Reazioni e preparativi in Ucraina
A Kiev la situazione resta complicata. Volodymyr Zelensky ha più volte ripetuto la linea decisa del governo ucraino: “Le concessioni non convinceranno la Russia a porre fine alla guerra”, chiedendo agli alleati internazionali di aumentare la pressione su Mosca. Zelensky ha dichiarato che la Russia “si rifiuta di fermare le uccisioni e pertanto non deve ricevere alcuna ricompensa o beneficio”. Ha anche sottolineato che “l’Ucraina sta lavorando con i partner per raggiungere una pace autentica, una pace attraverso la forza”. Nelle ultime settimane, Zelensky ha affrontato anche un calo di consenso interno e una crescente sfiducia, soprattutto dopo che si è fatto avanti il rischio che eventuali concessioni spingano parte dell’opinione pubblica ad opporsi al governo.

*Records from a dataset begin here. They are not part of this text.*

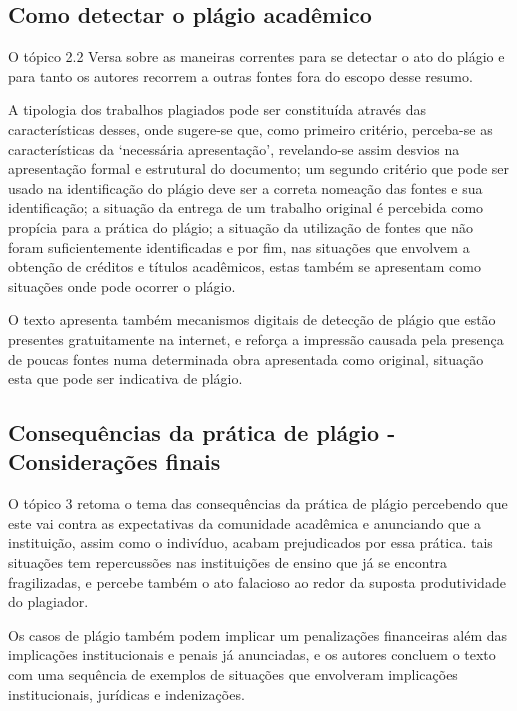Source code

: \documentclass[
   article,       %
   12pt,          %
   oneside,       %
   a4paper,       %
   english,       %
   brazil,           %
   sumario=tradicional
   ]{abntex2}
\begin{document}
\subsection{Como detectar o plágio acadêmico}


O tópico 2.2 Versa sobre as maneiras correntes para se detectar o ato do plágio e para tanto os autores recorrem a outras fontes fora do escopo desse resumo.

A tipologia dos trabalhos plagiados pode ser constituída através das características desses, onde sugere-se que, como primeiro critério, perceba-se as  características da ‘necessária apresentação’, revelando-se assim desvios na apresentação formal e estrutural do documento; um segundo critério que pode ser usado na identificação do plágio deve ser a correta nomeação das fontes e sua identificação; a situação da entrega de um trabalho original é percebida como propícia para a prática do plágio; a situação da utilização de fontes que não foram suficientemente identificadas e por fim, nas situações que envolvem a obtenção de créditos e títulos acadêmicos, estas também se apresentam como situações onde pode ocorrer o plágio.


O texto apresenta também mecanismos digitais de detecção de plágio que estão presentes gratuitamente na internet, e reforça a impressão causada pela presença de poucas fontes numa determinada obra apresentada como original, situação esta que pode ser indicativa de plágio.


\subsection{Consequências da prática de plágio - Considerações finais}


O tópico 3 retoma o tema das consequências da prática de plágio percebendo que este vai contra as expectativas da comunidade acadêmica e anunciando que a instituição, assim como o indivíduo, acabam prejudicados por essa prática. tais situações tem repercussões nas instituições de ensino que já se encontra fragilizadas, e percebe também o ato falacioso ao redor da suposta produtividade do plagiador.




Os casos de plágio também podem implicar um penalizações financeiras além das implicações institucionais e penais já anunciadas, e os autores concluem o texto com uma sequência de exemplos de situações que envolveram implicações institucionais, jurídicas e indenizações.


\postextual


\end{document}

L’Unione Europea tenuta fuori
Nella stessa settimana, la presidente della Commissione Europea Ursula von der Leyen, il cancelliere tedesco Merz e altri leader dell’Unione Europea si sono coordinati per permettere a Kiev di avere voce nei negoziati. Una riunione straordinaria dei ministri degli Esteri dell’UE si è tenuta in videoconferenza, con la presenza anche del ministro ucraino Andrii Sybiha. Antonio Tajani, Ministro degli Esteri italiano, ha detto: “La sicurezza dell’Europa è a rischio, dobbiamo partecipare ai negoziati tra Russia e Ucraina”. L’obiettivo dichiarato da Bruxelles è evitare un accordo a spese dell’Ucraina e rafforzare l’unità europea attorno a Kiev.
Trump scommette su un’intesa “rapida”
Donald Trump ha detto che “dopo due minuti saprò esattamente se si può fare un accordo” con Putin. L’ex presidente americano ha affermato anche di voler dire a Putin che “la guerra deve finire” e si aspetta negoziati “costruttivi”. Trump ha citato la possibilità di uno scambio di territori, un tema che Zelensky ha respinto con forza. Nei prossimi giorni, secondo quanto comunicato, i colloqui tra i vertici europei e ucraini proseguiranno, mentre il mondo resta in attesa di sapere quali decisioni emergeranno dal confronto faccia a faccia tra Trump e Putin.